Offered precious few opportunities, usually used to rest the pace men and invariably given inappropriate field placings, they have often flunked their best chances and increased the doubts about their value.

When Narendra Hirwani, a teenaged Indian leg-spinner, reaped a 16-wicket harvest on his Test debut on a Madras dustbowl in 1987, Clyde Butts, the premier West Indies spinner of the time, could not take a single wicket in 45 overs. When Allan Border claimed 11 wickets with his unpractised left-armers on a Sydney turner in 1988, Roger Harper failed to gain one in 37 overs.

So Dhanraj and the others in the Caribbean who will still not be dissuaded must start with a philosophical acceptance of the situation.
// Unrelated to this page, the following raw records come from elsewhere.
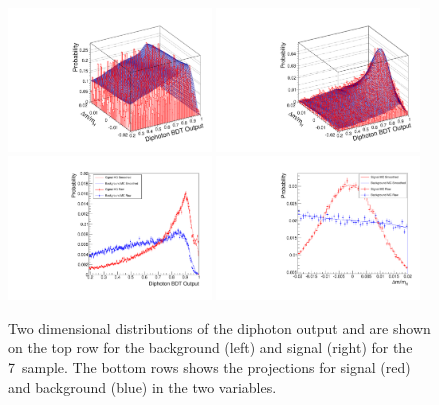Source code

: \begin{figure}
  \includegraphics[width=0.48\textwidth]{selec_and_cats/plots/sideband_bkg_7TeV_fix.pdf}
  \includegraphics[width=0.48\textwidth]{selec_and_cats/plots/sideband_sig_7TeV_fix.pdf} \\
  \includegraphics[width=0.48\textwidth]{selec_and_cats/plots/sideband_diphobdt_7TeV_fix.pdf}
  \includegraphics[width=0.48\textwidth]{selec_and_cats/plots/sideband_dmom_7TeV_fix.pdf} \\
  \caption[Two dimensional distributions of the diphoton \acs{BDT} output and \dmom for the sideband analysis]{Two dimensional distributions of the diphoton \BDT output and \dmom are shown on the top row for the background (left) and signal (right) for the 7~\TeV sample. The bottom rows shows the projections for signal (red) and background (blue) in the two variables.}
  \label{fig:sideband_inputs}
\end{figure}

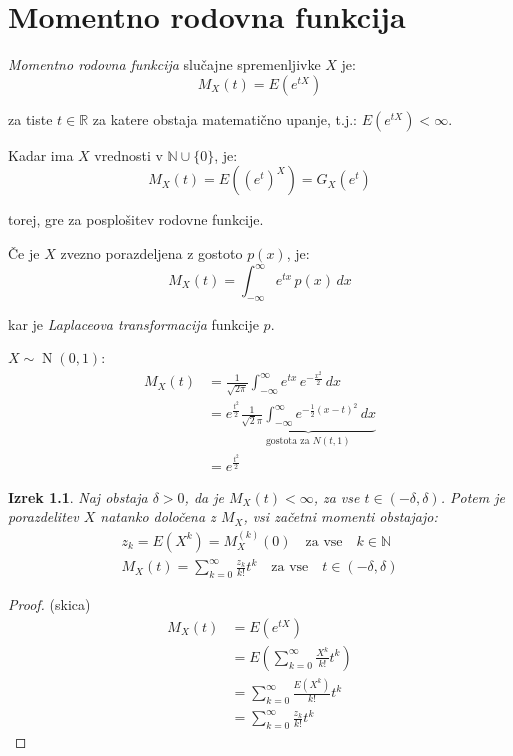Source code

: \documentclass[12pt]{book}
\def\n{\noindent}
\theoremstyle{definition}
\theoremstyle{plain}
\newtheorem{izrek}{Izrek}
\theoremstyle{plain}
\theoremstyle{plain}
\theoremstyle{remark}
\begin{document}
\chapter{Momentno rodovna funkcija}

\n \emph{Momentno rodovna funkcija} slučajne spremenljivke $X$ je: 
$$
M_X(t)=E\left(e^{t  X}\right)
$$

za tiste $t \in \mathbb{R}$ za katere obstaja matematično upanje, t.j.: $E\left(e^{t X}\right)<\infty$.

\n Kadar ima $X$ vrednosti v $\mathbb{N} \cup \{0\}$, je: 
$$
M_X(t)=E\left(\left(e^t\right)^X\right)=G_X\left(e^t\right)
$$

torej, gre za posplošitev rodovne funkcije. 

\n Če je $X$ zvezno porazdeljena z gostoto $p(x)$, je: 
$$
M_X(t)=\int_{-\infty}^{\infty} e^{t  x} \, p(x) \, d x
$$

kar je \emph{Laplaceova transformacija} funkcije $p$. 

\begin{zgled}
    $X \sim \operatorname{N}(0,1)$:
    $$
    \begin{aligned}
        M_X(t)&=\frac{1}{\sqrt{2 \pi}} \int_{-\infty}^{\infty} e^{t x} \, e^{-\frac{x^2}{2}} \,d x \\
        &=e^{\frac{t^2}{2}} \underbrace{\frac{1}{\sqrt{2} \pi} \int_{-\infty}^{\infty} e^{-\frac{1}{2}(x-t)^2} \, d x}_{\text {gostota za } N(t, 1)} \\
        &=e^{\frac{t^2}{2}}
    \end{aligned}
    $$
\end{zgled}

\begin{izrek}
    Naj obstaja $\delta > 0$, da je $M_X(t)<\infty$, za vse $t \in(-\delta, \delta)$. Potem je porazdelitev $X$ natanko določena z $M_X$, vsi začetni momenti obstajajo: 
    $$
    \begin{aligned}
        & z_k=E\left(X^k\right)=M_X^{(k)}(0) \quad \text {za vse} \quad  k \in \mathbb{N} & \\
        & M_X(t)=\sum_{k=0}^{\infty} \frac{z_k}{k !} t^k \quad \text{za vse} \quad {t \in(-\delta, \delta)} &
    \end{aligned}
    $$
\end{izrek}

\begin{proof}(skica)
    $$
    \begin{aligned}
        M_X(t)&=E\left(e^{t X}\right) \\
        &=E\left(\sum_{k=0}^{\infty} \frac{X^k}{k !}  t^k\right) \\
        &=\sum_{k=0}^{\infty} \frac{E\left(X^k\right)}{k !} t^k \\
        &=\sum_{k=0}^{\infty} \frac{z_k}{k !} t^k
    \end{aligned}
    $$
\end{proof}
\end{document}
When the team was picked for India last winter, Jeffrey Dujon, who had kept wicket when West Indian pace was at its most lethal, proclaimed that any spinner would be "merely cannon fodder" for the Indians. Dhanraj was not quite but he managed only two wickets on a helpful Bombay pitch in the first Test and was promptly dropped. His second Test, against New Zealand in Wellington in February, was more productive, with four wickets. But he knows he has to depend on a substandard pitch or all the fast bowlers to come down with chicken pox on the morning of the Test for another chance, even though he is the leading wicket taker on tour with 36 wickets at 23 each.

Dhanraj is Trinidadian and of East Indian ancestry, a combination that has yielded a host of high-class spinners. He was born in the southern town of Barrackpore, within 20 miles of the birthplaces of Sonny Ramadhin and the unorthodox left-hander Inshan Ali, and was hauling in wickets in the annual Under-19 championships while his captain, Brian Lara, was also first announcing himself.

He toured Australia with the West Indies youth team in 1989 and has been a consistent wicket-taker for Trinidad and Tobago in the domestic Red Stripe Cup since he was 19. If he lacks the spin, variety and self-confidence of a Shane Warne, he does give his leg breaks a fair rip from a bustling, seven-pace approach although he rarely uses the googly, with which he does not seem comfortable.

With his background and record, he would have been long since in the Test team had he been a fast bowler rather than having to wait for his first call at 25. Perhaps he came at the wrong time, as he acknowledges.

"Everything goes round in cycles," he said. "The pace men have dominated for a long time but the spinners are coming back into the spotlight."

Developments in the Caribbean suggest that the West Indies may have a change in strategy reluctantly forced on them in the near future.

Courtney Walsh is 33 in October, Curtly Ambrose 32 in September and there are no replacements immediately evid- ent. The top eight bowlers in last year's Under-19 championships were all spinners and the West Indies youth team based its attack around two of them, Didnath Ramnarine and Rawl Lewis, both leg spinners, against Young England earlier this year.

Ramnarine bowls in tandem with Dhanraj in the Red Stripe Cup. Lewis is a tall Grenadian whose nine wickets helped the President's XI to victory over England last year. Another equally promising leg-spinner is Mahendra Nagamootoo, 19, from Guyana, a nephew of Rohan Kanhai and Alvin Kallicharran. All are already established first-class cricketers and there are no teenaged fast bowlers in the West Indies at present who can claim that.